Neoforma also adds the additional challenge presented by a traditional, paper-bound industry only now lurching toward computerization. To address that, Neoforma has more than 60 employees in India who do nothing but convert paper to Web-friendly formats. That's in addition to the 80 stateside.
Some pretty big players are placing heavy bets that Neoforma will succeed. In the past 2 years, they've raised $17.2 million in three rounds of financing from such heavy hitters like Delphi Ventures, Venrock and Amerindo.
The bets seem to be paying off so: The online database lists more than 300,000 products for sale from 13,000 vendors worldwide. The auction-style marketplace has more than 1,100 advertisements for equipment worth over $20 million and the e-mail exchange between buyers and sellers can hit 20,000 messages per month.
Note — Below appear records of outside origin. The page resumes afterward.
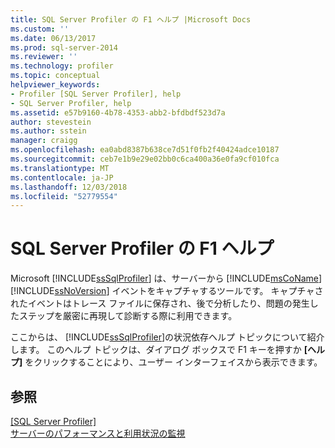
 ```yaml
---
title: SQL Server Profiler の F1 ヘルプ |Microsoft Docs
ms.custom: ''
ms.date: 06/13/2017
ms.prod: sql-server-2014
ms.reviewer: ''
ms.technology: profiler
ms.topic: conceptual
helpviewer_keywords:
- Profiler [SQL Server Profiler], help
- SQL Server Profiler, help
ms.assetid: e57b9160-4b78-4353-abb2-bfdbdf523d7a
author: stevestein
ms.author: sstein
manager: craigg
ms.openlocfilehash: ea0abd8387b638ce7d51f0fb2f40424adce10187
ms.sourcegitcommit: ceb7e1b9e29e02bb0c6ca400a36e0fa9cf010fca
ms.translationtype: MT
ms.contentlocale: ja-JP
ms.lasthandoff: 12/03/2018
ms.locfileid: "52779554"
---
```

# <a name="sql-server-profiler-f1-help"></a>SQL Server Profiler の F1 ヘルプ
  Microsoft [!INCLUDE[ssSqlProfiler](../../includes/sssqlprofiler-md.md)] は、サーバーから [!INCLUDE[msCoName](../../includes/msconame-md.md)] [!INCLUDE[ssNoVersion](../../includes/ssnoversion-md.md)] イベントをキャプチャするツールです。 キャプチャされたイベントはトレース ファイルに保存され、後で分析したり、問題の発生したステップを厳密に再現して診断する際に利用できます。  
  
 ここからは、 [!INCLUDE[ssSqlProfiler](../../includes/sssqlprofiler-md.md)]の状況依存ヘルプ トピックについて紹介します。 このヘルプ トピックは、ダイアログ ボックスで F1 キーを押すか **[ヘルプ]** をクリックすることにより、ユーザー インターフェイスから表示できます。  
  
## <a name="see-also"></a>参照  
 [[SQL Server Profiler]](sql-server-profiler.md)   
 [サーバーのパフォーマンスと利用状況の監視](../../relational-databases/performance/server-performance-and-activity-monitoring.md)  
  
  

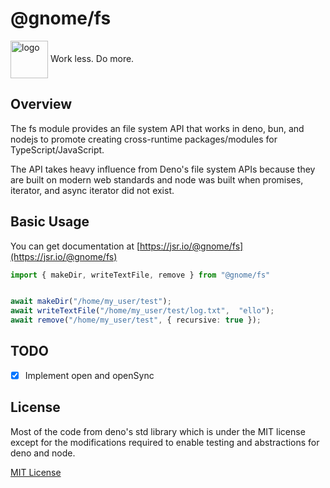 # @gnome/fs

<div height=30" vertical-align="top">
<image src="https://raw.githubusercontent.com/gnomejs/gnomejs/main/assets/icon.png"
    alt="logo" width="60" valign="middle" />
<span>Work less. Do more. </span>
</div>

## Overview

The fs module provides an file system API that works in deno,
bun, and nodejs to promote creating cross-runtime packages/modules
for TypeScript/JavaScript.  

The API takes heavy influence from Deno's file system APIs because
they are built on modern web standards and node was built when
promises, iterator, and async iterator did not exist.

## Basic Usage

You can get documentation at [https://jsr.io/@gnome/fs](https://jsr.io/@gnome/fs)

```typescript
import { makeDir, writeTextFile, remove } from "@gnome/fs"


await makeDir("/home/my_user/test");
await writeTextFile("/home/my_user/test/log.txt",  "ello");
await remove("/home/my_user/test", { recursive: true });

```

## TODO

- [X] Implement open and openSync

## License

Most of the code from deno's std library which is under the MIT license
except for the modifications required to enable testing and abstractions
for deno and node.

[MIT License](./LICENSE.md)
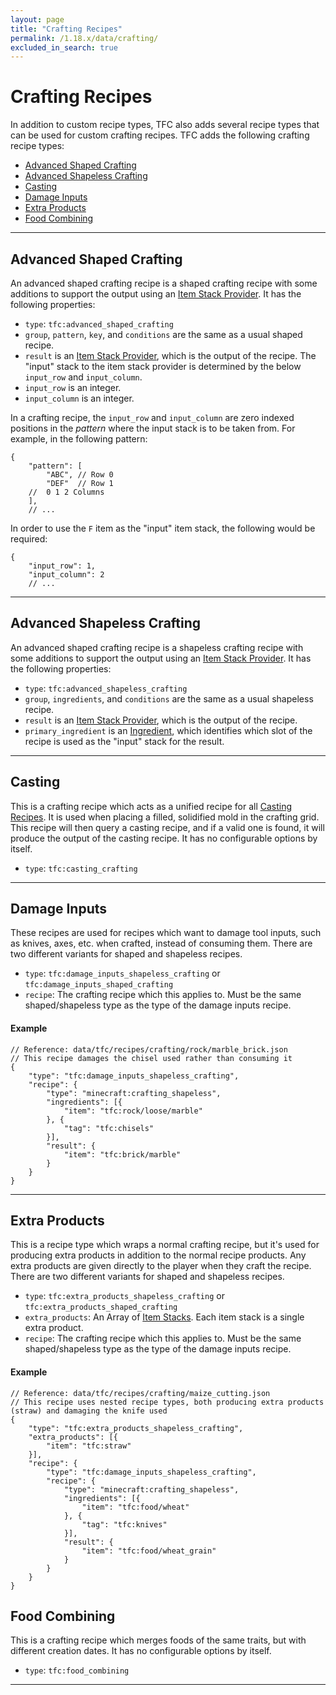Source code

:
 ```yaml
---
layout: page
title: "Crafting Recipes"
permalink: /1.18.x/data/crafting/
excluded_in_search: true
---
```


# Crafting Recipes

In addition to custom recipe types, TFC also adds several recipe types that can be used for custom crafting recipes. TFC adds the following crafting recipe types:

<!--linky_begin_sort_alphabetical-->

- [Advanced Shaped Crafting](#advanced-shaped-crafting)
- [Advanced Shapeless Crafting](#advanced-shapeless-crafting) 
- [Casting](#casting)
- [Damage Inputs](#damage-inputs)
- [Extra Products](#extra-products)
- [Food Combining](#food-combining)

<!--linky_end_sort_alphabetical-->

<hr>

## Advanced Shaped Crafting

An advanced shaped crafting recipe is a shaped crafting recipe with some additions to support the output using an [Item Stack Provider](../common-types/#item-stack-providers). It has the following properties:

- `type`: `tfc:advanced_shaped_crafting`
- `group`, `pattern`, `key`, and `conditions` are the same as a usual shaped recipe.
- `result` is an [Item Stack Provider](../common-types/#item-stack-providers), which is the output of the recipe. The "input" stack to the item stack provider is determined by the below `input_row` and `input_column`.
- `input_row` is an integer.
- `input_column` is an integer.

In a crafting recipe, the `input_row` and `input_column` are zero indexed positions in the *pattern* where the input stack is to be taken from. For example, in the following pattern:

```jsonc
{
    "pattern": [
        "ABC", // Row 0
        "DEF"  // Row 1
    //  0 1 2 Columns
    ],
    // ...
```

In order to use the `F` item as the "input" item stack, the following would be required:

```jsonc
{
    "input_row": 1,
    "input_column": 2
    // ...
```

<hr>

## Advanced Shapeless Crafting

An advanced shaped crafting recipe is a shapeless crafting recipe with some additions to support the output using an [Item Stack Provider](../common-types/#item-stack-providers). It has the following properties:

- `type`: `tfc:advanced_shapeless_crafting`
- `group`, `ingredients`, and `conditions` are the same as a usual shapeless recipe.
- `result` is an [Item Stack Provider](../common-types/#item-stack-providers), which is the output of the recipe.
- `primary_ingredient` is an [Ingredient](../ingredients/), which identifies which slot of the recipe is used as the "input" stack for the result.

<hr>

## Casting

This is a crafting recipe which acts as a unified recipe for all [Casting Recipes](#casting). It is used when placing a filled, solidified mold in the crafting grid. This recipe will then query a casting recipe, and if a valid one is found, it will produce the output of the casting recipe. It has no configurable options by itself.

- `type`: `tfc:casting_crafting`

<hr>

## Damage Inputs

These recipes are used for recipes which want to damage tool inputs, such as knives, axes, etc. when crafted, instead of consuming them. There are two different variants for shaped and shapeless recipes.

- `type`: `tfc:damage_inputs_shapeless_crafting` or `tfc:damage_inputs_shaped_crafting`
- `recipe`: The crafting recipe which this applies to. Must be the same shaped/shapeless type as the type of the damage inputs recipe.

#### Example

```jsonc
// Reference: data/tfc/recipes/crafting/rock/marble_brick.json
// This recipe damages the chisel used rather than consuming it
{
    "type": "tfc:damage_inputs_shapeless_crafting",
    "recipe": {
        "type": "minecraft:crafting_shapeless",
        "ingredients": [{
            "item": "tfc:rock/loose/marble"
        }, {
            "tag": "tfc:chisels"
        }],
        "result": {
            "item": "tfc:brick/marble"
        }
    }
}
```

<hr>

## Extra Products

This is a recipe type which wraps a normal crafting recipe, but it's used for producing extra products in addition to the normal recipe products. Any extra products are given directly to the player when they craft the recipe. There are two different variants for shaped and shapeless recipes.

- `type`: `tfc:extra_products_shapeless_crafting` or `tfc:extra_products_shaped_crafting`
- `extra_products`: An Array of [Item Stacks](../common-types/#item-stacks). Each item stack is a single extra product.
- `recipe`: The crafting recipe which this applies to. Must be the same shaped/shapeless type as the type of the damage inputs recipe.

#### Example

```jsonc
// Reference: data/tfc/recipes/crafting/maize_cutting.json
// This recipe uses nested recipe types, both producing extra products (straw) and damaging the knife used
{
    "type": "tfc:extra_products_shapeless_crafting",
    "extra_products": [{
        "item": "tfc:straw"
    }],
    "recipe": {
        "type": "tfc:damage_inputs_shapeless_crafting",
        "recipe": {
            "type": "minecraft:crafting_shapeless",
            "ingredients": [{
                "item": "tfc:food/wheat"
            }, {
                "tag": "tfc:knives"
            }],
            "result": {
                "item": "tfc:food/wheat_grain"
            }
        }
    }
}
```

## Food Combining

This is a crafting recipe which merges foods of the same traits, but with different creation dates. It has no configurable options by itself.

- `type`: `tfc:food_combining`

<hr>
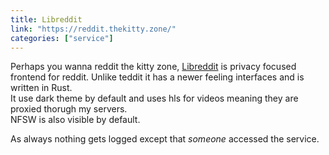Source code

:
 ```yaml
---
title: Libreddit
link: "https://reddit.thekitty.zone/"
categories: ["service"] 
---
```


Perhaps you wanna reddit the kitty zone, [Libreddit](https://github.com/libreddit/libreddit) is privacy focused frontend for reddit. Unlike teddit it has a newer feeling interfaces and is written in Rust.\
It use dark theme by default and uses hls for videos meaning they are proxied thorugh my servers.\
NFSW is also visible by default.

As always nothing gets logged except that *someone* accessed the service.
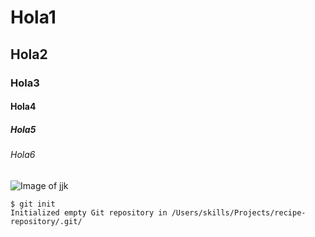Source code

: # Hola1
## Hola2
### Hola3
#### Hola4
##### Hola5
###### Hola6
![Image of jjk](https://i.blogs.es/eb9689/jujutsu-kaisen/1366_2000.jpg)

```
$ git init
Initialized empty Git repository in /Users/skills/Projects/recipe-repository/.git/
```
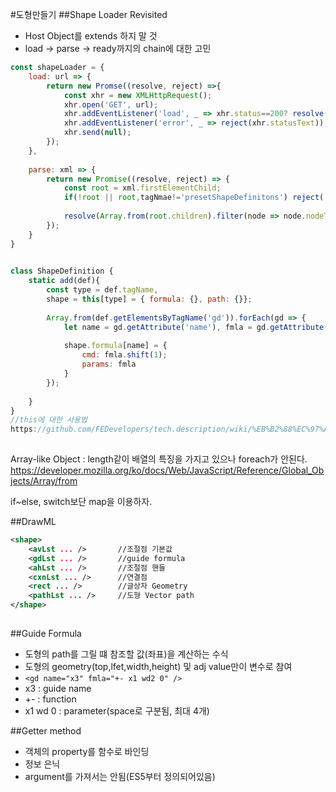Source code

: #도형만들기
##Shape Loader Revisited
- Host Object를 extends 하지 말 것
- load -> parse -> ready까지의 chain에 대한 고민

```javascript
const shapeLoader = {
	load: url => {
		return new Promse((resolve, reject) =>{
			const xhr = new XMLHttpRequest();
			xhr.open('GET', url);
			xhr.addEventListener('load', _ => xhr.status==200? resolve(xhrresponseXML) : reject(xhr.statusText));
			xhr.addEventListener('error', _ => reject(xhr.statusText));
			xhr.send(null);
		});
	},
	
	parse: xml => {
		return new Promise((resolve, reject) => {
			const root = xml.firstElementChild;
			if(!root || root,tagNmae!='presetShapeDefinitons') reject('root tag <presetShapeDefinitons> not found!');
			
			resolve(Array.from(root.children).filter(node => node.nodeType==1).forEach(def => ShapeDefinition.add(def));
		});
	}
}
			

class ShapeDefinition {
	static add(def){
		const type = def.tagName,
		shape = this[type] = { formula: {}, path: {}};
		
		Array.from(def.getElementsByTagName('gd')).forEach(gd => {
			let name = gd.getAttribute('name'), fmla = gd.getAttribute('fmla').split(' ');
			
			shape.formula[name] = {
				cmd: fmla.shift(1);
				params: fmla
			}
		});
		
	}
}
//this에 대한 사용법
https://github.com/FEDevelopers/tech.description/wiki/%EB%B2%88%EC%97%AD-%EB%AC%B8%EC%84%9C
			
```

Array-like Object : length같이 배열의 특징을 가지고 있으나 foreach가 안된다.
https://developer.mozilla.org/ko/docs/Web/JavaScript/Reference/Global_Objects/Array/from

if~else, switch보단 map을 이용하자.

##DrawML
```xml
<shape>
	<avLst ... />		//조절점 기본값
	<gdLst ... />		//guide formula
	<ahLst ... />		//조절점 핸들
	<cxnLst ... />		//연결점
	<rect ... />		//글상자 Geometry
	<pathLst ... />		//도형 Vector path
</shape>
	
```

##Guide Formula
- 도형의 path를 그릴 떄 참조할 값(좌표)을 계산하는 수식
- 도형의 geometry(top,lfet,width,height) 및 adj value만이 변수로 참여
- `<gd name="x3" fmla="+- x1 wd2 0" />`
- x3 : guide name
- +- : function
- x1 wd 0 : parameter(space로 구분됨, 최대 4개)

##Getter method
- 객체의 property를 함수로 바인딩
- 정보 은닉
- argument를 가져서는 안됨(ES5부터  정의되어있음)
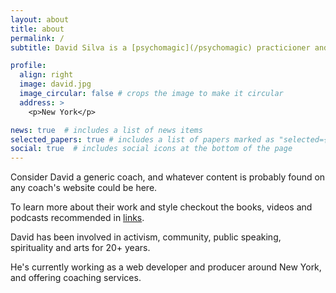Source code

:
 ```yaml
---
layout: about
title: about
permalink: /
subtitle: David Silva is a [psychomagic](/psychomagic) practicioner and web developer from Colombia.

profile:
  align: right
  image: david.jpg
  image_circular: false # crops the image to make it circular
  address: >
    <p>New York</p>

news: true  # includes a list of news items
selected_papers: true # includes a list of papers marked as "selected={true}"
social: true  # includes social icons at the bottom of the page
---
```


Consider David a generic coach, and whatever content is probably found on any coach's website could be here.

To learn more about their work and style checkout the books, videos and podcasts recommended in [links](/links).

David has been involved in activism, community, public speaking, spirituality and arts for 20+ years.

He's currently working as a web developer and producer around New York, and offering coaching services.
Potential buyers can virtually browse more than 1,000 rooms (and associated equipment lists).
The company won't talk about revenues yet, but the online activity clearly indicates growth. Neoforma hopes to convert that activity into real dollars by taking a 4 to 12 percent cut of transactions, advertising, subscriptions, value-added service charges for the virtual rooms tours and revenue sharing with partners such as Healtheon/WebMD.
While Neoforma.Com can't do anything about the dreaded "oops!" in the operating room, it does look as if it can help prevent mistakes when outfitting it.